Ebenfalls begehrt ist Carlos Salcedo, dem zugetraut wird, in die großen Fußstapfen von Rafael Márquez in der Nationalmannschaft zu treten. In den letzten Monaten soll sein Verein Deportivo Guadalajara bereits mehrere Anfragen für den Innenverteidiger erhalten haben, darunter auch von Bayer Leverkusen und Ajax Amsterdam. Nun bildet er aber zunächst mit dem 19-jährigen, ähnlich umworbenen César Montes das Abwehrzentrum von El Tri.

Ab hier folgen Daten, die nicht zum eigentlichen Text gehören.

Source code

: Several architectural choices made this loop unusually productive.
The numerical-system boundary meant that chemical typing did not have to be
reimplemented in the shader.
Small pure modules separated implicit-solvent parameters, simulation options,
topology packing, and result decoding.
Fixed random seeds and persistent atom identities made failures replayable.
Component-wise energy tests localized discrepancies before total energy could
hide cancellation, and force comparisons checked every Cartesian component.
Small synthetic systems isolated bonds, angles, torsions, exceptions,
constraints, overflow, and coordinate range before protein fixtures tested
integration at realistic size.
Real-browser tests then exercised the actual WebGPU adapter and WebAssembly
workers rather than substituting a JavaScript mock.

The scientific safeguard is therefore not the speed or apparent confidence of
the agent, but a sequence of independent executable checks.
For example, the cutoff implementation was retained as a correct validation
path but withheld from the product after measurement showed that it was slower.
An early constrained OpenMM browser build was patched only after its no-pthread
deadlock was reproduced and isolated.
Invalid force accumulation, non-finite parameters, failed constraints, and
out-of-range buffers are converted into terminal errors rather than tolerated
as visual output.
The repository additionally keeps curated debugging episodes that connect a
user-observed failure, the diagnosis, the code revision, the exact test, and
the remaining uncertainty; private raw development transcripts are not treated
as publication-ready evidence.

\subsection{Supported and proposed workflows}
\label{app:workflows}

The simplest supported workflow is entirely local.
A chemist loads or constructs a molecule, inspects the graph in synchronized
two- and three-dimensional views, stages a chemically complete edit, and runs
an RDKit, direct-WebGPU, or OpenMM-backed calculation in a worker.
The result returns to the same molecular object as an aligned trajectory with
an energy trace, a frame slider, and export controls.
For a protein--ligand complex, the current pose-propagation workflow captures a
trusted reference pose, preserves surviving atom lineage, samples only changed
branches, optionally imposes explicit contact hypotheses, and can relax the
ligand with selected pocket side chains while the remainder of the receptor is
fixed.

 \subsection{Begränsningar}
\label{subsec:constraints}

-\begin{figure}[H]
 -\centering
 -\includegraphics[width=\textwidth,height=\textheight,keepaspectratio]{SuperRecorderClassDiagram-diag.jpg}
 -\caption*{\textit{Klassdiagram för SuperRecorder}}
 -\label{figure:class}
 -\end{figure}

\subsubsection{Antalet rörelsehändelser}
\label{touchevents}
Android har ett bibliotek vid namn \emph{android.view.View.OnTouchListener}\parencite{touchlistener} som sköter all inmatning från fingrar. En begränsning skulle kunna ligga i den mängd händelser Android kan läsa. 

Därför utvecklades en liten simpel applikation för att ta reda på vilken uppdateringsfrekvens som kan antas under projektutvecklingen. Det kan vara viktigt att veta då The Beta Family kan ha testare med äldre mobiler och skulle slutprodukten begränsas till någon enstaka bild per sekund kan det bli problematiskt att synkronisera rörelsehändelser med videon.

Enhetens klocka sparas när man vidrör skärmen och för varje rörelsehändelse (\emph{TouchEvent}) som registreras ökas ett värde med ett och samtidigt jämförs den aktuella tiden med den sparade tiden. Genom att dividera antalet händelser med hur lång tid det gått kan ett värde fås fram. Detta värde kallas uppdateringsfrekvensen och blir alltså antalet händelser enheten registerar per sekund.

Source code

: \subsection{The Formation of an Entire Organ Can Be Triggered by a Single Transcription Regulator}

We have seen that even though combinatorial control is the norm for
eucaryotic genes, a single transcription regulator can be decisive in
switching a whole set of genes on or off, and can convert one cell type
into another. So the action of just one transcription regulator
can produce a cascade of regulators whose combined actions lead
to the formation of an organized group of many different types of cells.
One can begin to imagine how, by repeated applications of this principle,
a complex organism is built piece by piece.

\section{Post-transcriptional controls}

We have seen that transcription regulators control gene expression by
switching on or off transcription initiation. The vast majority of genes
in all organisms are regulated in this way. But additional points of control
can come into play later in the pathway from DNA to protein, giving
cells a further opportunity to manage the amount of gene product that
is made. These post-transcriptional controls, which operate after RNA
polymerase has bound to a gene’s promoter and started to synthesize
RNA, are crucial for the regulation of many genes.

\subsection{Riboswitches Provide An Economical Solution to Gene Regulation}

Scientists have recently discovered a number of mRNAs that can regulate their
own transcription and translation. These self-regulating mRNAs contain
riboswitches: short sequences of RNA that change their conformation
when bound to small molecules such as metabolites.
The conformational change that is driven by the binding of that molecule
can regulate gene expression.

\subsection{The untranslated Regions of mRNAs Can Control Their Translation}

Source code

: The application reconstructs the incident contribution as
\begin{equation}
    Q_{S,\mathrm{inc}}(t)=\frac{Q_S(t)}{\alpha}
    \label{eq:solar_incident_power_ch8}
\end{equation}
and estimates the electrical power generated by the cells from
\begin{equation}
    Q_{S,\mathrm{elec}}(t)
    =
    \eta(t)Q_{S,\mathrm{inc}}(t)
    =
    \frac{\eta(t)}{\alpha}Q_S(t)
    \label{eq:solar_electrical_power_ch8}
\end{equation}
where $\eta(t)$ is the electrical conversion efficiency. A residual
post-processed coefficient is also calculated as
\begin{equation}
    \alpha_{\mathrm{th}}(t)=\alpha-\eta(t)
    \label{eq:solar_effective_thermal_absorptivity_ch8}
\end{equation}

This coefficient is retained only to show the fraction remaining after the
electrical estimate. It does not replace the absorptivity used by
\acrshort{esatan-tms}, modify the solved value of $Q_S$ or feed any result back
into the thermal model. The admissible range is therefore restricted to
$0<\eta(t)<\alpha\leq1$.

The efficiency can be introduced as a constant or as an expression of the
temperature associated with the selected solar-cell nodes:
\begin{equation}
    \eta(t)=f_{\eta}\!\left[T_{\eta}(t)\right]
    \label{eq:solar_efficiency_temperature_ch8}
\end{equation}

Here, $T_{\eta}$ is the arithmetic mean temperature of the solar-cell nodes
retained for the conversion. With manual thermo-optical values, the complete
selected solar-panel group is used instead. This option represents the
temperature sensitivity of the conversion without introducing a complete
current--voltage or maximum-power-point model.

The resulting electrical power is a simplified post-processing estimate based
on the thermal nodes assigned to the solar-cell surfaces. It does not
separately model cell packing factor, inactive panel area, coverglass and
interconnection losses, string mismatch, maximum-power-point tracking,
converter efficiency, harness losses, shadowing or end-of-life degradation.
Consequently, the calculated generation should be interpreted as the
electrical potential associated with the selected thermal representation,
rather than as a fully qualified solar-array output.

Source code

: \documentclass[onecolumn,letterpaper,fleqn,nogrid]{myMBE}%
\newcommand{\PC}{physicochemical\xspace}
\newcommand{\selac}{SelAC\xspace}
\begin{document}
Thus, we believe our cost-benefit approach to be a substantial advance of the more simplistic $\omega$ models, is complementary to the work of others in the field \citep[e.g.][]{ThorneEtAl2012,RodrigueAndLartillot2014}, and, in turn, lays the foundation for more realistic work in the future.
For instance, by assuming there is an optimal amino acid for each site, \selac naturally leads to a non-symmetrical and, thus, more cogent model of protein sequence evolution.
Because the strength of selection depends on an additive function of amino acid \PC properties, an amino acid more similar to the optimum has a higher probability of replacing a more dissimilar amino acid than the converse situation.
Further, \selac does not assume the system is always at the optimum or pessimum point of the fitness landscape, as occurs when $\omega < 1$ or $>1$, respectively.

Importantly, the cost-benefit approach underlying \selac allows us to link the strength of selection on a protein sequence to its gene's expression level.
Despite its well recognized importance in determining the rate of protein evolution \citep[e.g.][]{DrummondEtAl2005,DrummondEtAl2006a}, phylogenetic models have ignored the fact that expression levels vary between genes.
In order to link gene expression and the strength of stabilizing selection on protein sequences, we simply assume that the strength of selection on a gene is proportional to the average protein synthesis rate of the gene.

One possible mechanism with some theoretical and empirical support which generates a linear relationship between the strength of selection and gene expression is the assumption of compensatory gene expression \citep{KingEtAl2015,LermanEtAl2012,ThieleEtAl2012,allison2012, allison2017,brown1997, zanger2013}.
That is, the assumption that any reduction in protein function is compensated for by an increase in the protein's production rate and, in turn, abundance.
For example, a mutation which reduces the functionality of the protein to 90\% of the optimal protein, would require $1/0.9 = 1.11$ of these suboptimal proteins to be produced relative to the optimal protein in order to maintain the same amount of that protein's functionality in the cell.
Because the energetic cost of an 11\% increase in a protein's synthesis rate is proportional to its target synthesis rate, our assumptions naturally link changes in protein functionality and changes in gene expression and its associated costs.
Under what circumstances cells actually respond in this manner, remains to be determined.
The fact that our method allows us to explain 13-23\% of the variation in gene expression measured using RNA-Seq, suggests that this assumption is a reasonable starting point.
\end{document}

Eine Regel untergräbt alle Fortschritte
Nachwuchsligen, gesteigerte Spielzeiten, Auslandsofferten – es scheint, als habe der mexikanische Fußball aus den Fehlern der Vergangenheit gelernt. Oder doch nicht? Im Mai beschloss die Liga MX die 10/8-Regel: Ab kommender Saison dürfen an jedem Spieltag maximal zehn Ausländer im Kader stehen, acht Spieler auf dem Meldebogen müssen aus Mexiko stammen. Bislang lag die Grenze bei fünf Spielern ohne mexikanischen Pass. Viele Trainer und Ex-Spieler kritisierten die Regelung scharf, doch die Liga blieb hart. Sie strebt vermutlich höhere Vermarktungserlöse durch ausländische Stars an. Für den mexikanischen Nachwuchs bedeutet dies, sich erneut hintanzustellen. Am ersten Spieltag 2016/17 standen nur noch 20 U23-Spieler in den Startformationen der 18 Erstligisten, also knapp einer pro Team. Ob das so gewollt ist?
Keine Spielzeit heißt keine Entwicklung heißt keine Perspektive. Der mexikanische Fußball scheint sich einmal mehr selbst im Weg zu stehen. Auch eine olympische Goldmedaille könnte darüber nicht hinwegtäuschen.